* **YOUR TASK**: The records should be restated exactly from their first line through the line with "# Helm installation" in it.

Stored entries
-*-
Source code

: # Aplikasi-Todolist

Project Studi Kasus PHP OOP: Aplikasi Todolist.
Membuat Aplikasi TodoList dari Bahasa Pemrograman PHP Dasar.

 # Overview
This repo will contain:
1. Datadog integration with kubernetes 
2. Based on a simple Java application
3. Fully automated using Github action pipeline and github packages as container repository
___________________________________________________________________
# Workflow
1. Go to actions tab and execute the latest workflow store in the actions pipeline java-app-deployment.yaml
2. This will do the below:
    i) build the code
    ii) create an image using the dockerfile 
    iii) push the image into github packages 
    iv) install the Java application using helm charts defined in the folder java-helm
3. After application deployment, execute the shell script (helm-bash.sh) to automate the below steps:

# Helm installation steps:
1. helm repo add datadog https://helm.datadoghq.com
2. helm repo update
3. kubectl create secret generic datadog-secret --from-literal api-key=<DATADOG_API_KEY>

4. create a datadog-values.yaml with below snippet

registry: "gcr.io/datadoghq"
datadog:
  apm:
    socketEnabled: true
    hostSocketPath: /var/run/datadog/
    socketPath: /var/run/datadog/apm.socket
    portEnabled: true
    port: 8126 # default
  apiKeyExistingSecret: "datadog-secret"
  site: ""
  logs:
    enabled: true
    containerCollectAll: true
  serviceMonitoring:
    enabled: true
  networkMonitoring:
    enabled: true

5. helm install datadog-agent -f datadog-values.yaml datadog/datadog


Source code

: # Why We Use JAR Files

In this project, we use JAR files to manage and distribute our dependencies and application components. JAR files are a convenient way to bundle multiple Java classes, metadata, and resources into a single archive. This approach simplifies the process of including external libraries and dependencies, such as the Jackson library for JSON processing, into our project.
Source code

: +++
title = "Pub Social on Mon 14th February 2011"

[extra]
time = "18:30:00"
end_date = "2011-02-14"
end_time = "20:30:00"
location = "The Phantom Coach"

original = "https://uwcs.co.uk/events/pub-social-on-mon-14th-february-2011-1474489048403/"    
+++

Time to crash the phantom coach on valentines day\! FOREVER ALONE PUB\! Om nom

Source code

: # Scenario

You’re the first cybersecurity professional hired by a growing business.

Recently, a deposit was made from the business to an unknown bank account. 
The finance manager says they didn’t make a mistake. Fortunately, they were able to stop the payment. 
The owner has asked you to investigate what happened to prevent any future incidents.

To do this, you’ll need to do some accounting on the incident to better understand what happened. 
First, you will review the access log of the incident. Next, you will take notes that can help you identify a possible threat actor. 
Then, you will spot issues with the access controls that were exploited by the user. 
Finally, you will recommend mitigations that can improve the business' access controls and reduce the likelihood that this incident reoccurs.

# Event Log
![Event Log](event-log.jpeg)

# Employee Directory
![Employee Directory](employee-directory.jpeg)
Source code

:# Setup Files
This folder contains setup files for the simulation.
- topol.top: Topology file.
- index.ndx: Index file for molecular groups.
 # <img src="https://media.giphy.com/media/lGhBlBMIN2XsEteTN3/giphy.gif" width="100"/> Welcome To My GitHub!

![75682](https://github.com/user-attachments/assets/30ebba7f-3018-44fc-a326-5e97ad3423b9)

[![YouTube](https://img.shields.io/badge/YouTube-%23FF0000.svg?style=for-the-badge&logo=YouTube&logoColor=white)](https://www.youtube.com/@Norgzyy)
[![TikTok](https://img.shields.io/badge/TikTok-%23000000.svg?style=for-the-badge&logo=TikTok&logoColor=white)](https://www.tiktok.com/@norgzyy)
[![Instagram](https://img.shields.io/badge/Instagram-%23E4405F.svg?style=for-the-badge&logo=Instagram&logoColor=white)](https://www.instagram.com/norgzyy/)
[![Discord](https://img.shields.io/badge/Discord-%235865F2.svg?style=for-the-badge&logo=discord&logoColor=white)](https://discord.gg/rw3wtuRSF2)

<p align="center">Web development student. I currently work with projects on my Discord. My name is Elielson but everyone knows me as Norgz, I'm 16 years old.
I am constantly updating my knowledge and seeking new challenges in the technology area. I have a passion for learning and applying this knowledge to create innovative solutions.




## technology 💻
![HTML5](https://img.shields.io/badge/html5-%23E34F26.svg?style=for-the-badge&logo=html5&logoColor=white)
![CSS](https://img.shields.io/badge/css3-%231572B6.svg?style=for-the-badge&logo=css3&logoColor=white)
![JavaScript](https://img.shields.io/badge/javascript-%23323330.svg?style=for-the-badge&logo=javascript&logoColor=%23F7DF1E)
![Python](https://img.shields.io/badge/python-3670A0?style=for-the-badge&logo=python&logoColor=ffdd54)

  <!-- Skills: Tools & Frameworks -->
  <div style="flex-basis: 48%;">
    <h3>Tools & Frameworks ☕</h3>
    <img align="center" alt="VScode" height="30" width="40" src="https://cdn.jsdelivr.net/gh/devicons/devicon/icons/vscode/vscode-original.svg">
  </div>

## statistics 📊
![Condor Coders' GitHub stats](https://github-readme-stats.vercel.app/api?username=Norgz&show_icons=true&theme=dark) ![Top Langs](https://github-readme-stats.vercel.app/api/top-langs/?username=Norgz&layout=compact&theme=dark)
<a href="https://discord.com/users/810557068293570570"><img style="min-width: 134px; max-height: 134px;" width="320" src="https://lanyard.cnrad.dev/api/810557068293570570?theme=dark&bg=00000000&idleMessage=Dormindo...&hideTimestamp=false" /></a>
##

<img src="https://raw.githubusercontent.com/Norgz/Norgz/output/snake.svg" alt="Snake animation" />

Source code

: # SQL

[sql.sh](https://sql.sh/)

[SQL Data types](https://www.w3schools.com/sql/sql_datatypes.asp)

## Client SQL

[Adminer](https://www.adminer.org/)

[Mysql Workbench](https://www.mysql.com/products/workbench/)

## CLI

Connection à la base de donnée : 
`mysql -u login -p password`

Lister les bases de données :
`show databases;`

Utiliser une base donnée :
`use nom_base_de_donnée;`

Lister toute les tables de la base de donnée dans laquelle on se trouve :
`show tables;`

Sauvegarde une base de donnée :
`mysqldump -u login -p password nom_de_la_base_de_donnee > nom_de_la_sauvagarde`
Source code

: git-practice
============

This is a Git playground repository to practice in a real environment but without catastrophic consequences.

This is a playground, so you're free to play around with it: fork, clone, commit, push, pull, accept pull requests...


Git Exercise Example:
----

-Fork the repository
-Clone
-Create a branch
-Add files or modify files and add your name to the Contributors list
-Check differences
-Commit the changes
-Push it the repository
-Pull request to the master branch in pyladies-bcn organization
-*-
* **ANSWER BOX**:
Source code

: # Aplikasi-Todolist

Project Studi Kasus PHP OOP: Aplikasi Todolist.
Membuat Aplikasi TodoList dari Bahasa Pemrograman PHP Dasar.

 # Overview
This repo will contain:
1. Datadog integration with kubernetes 
2. Based on a simple Java application
3. Fully automated using Github action pipeline and github packages as container repository
___________________________________________________________________
# Workflow
1. Go to actions tab and execute the latest workflow store in the actions pipeline java-app-deployment.yaml
2. This will do the below:
    i) build the code
    ii) create an image using the dockerfile 
    iii) push the image into github packages 
    iv) install the Java application using helm charts defined in the folder java-helm
3. After application deployment, execute the shell script (helm-bash.sh) to automate the below steps:

# Helm installation steps:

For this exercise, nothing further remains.